A spray of red along the headboard and wall.
One tiny arm reached up briefly, then fell to the bed. One last spurt of blood arced across the wall. Then the video faded to black.
Out of the corner of my eye, I saw Junior move to the bathroom. I stared at the black screen.
“You gonna be sick?” I called.
“I dunno.” He made a horrible gassy sound, then, “I think I might be. You?”
“No.” There was surprise in my answer, since a part of me felt like I should be. I wasn’t. Instead, I kept right on looking at the dead monitor. The red haze was gone. Instead, my vision took on a sharp clarity, as though the world had its edges filed to points. I felt no anger. I felt no sadness or pity or revulsion. I felt neither hot nor cold. Even my clenched jaw stopped hurting.
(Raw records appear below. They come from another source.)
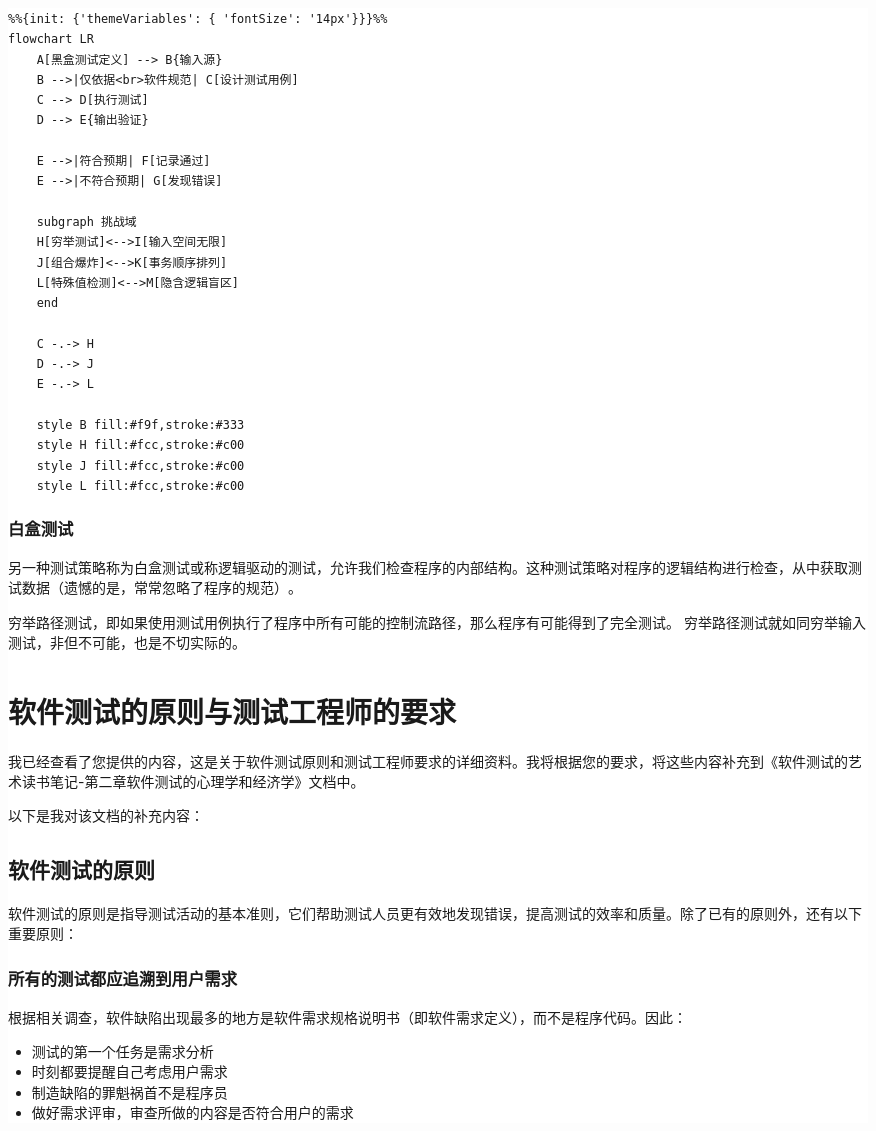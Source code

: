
 ```mermaid
%%{init: {'themeVariables': { 'fontSize': '14px'}}}%%
flowchart LR
    A[黑盒测试定义] --> B{输入源}
    B -->|仅依据<br>软件规范| C[设计测试用例]
    C --> D[执行测试]
    D --> E{输出验证}
    
    E -->|符合预期| F[记录通过]
    E -->|不符合预期| G[发现错误]
    
    subgraph 挑战域
    H[穷举测试]<-->I[输入空间无限]
    J[组合爆炸]<-->K[事务顺序排列]
    L[特殊值检测]<-->M[隐含逻辑盲区]
    end
    
    C -.-> H
    D -.-> J
    E -.-> L
    
    style B fill:#f9f,stroke:#333
    style H fill:#fcc,stroke:#c00
    style J fill:#fcc,stroke:#c00
    style L fill:#fcc,stroke:#c00
```



### 白盒测试
另一种测试策略称为白盒测试或称逻辑驱动的测试，允许我们检查程序的内部结构。这种测试策略对程序的逻辑结构进行检查，从中获取测试数据（遗憾的是，常常忽略了程序的规范）​。

穷举路径测试，即如果使用测试用例执行了程序中所有可能的控制流路径，那么程序有可能得到了完全测试。
穷举路径测试就如同穷举输入测试，非但不可能，也是不切实际的。



          
# 软件测试的原则与测试工程师的要求

我已经查看了您提供的内容，这是关于软件测试原则和测试工程师要求的详细资料。我将根据您的要求，将这些内容补充到《软件测试的艺术读书笔记-第二章软件测试的心理学和经济学》文档中。

以下是我对该文档的补充内容：

## 软件测试的原则

软件测试的原则是指导测试活动的基本准则，它们帮助测试人员更有效地发现错误，提高测试的效率和质量。除了已有的原则外，还有以下重要原则：

### 所有的测试都应追溯到用户需求

根据相关调查，软件缺陷出现最多的地方是软件需求规格说明书（即软件需求定义），而不是程序代码。因此：
- 测试的第一个任务是需求分析
- 时刻都要提醒自己考虑用户需求
- 制造缺陷的罪魁祸首不是程序员
- 做好需求评审，审查所做的内容是否符合用户的需求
I felt absolutely nothing.
Chapter Thirteen
By the time I tracked down Underdog, the sky had gone purple, Kenmore Square filling up with Sox fans heading to a night game, the Fenway lights giving an eerie glow in the night sky behind The Cellar. Audrey said I had just missed him and he might have gone to Wolf’s Grill. I called Wolf’s, but nobody picked up. I took a cab over to Wolf’s. No Underdog. I realized I hadn’t eaten since Ollie’s. I ordered some ribs and asked the waitress if she’d seen Dog. She said he was headed to The Cellar or The Model. I called The Model. He wasn’t there, but they had a good idea where he might be. This went on for the better part of two hours. Eight calls to various bars and two call backs later, I finally reached him back at The Cellar.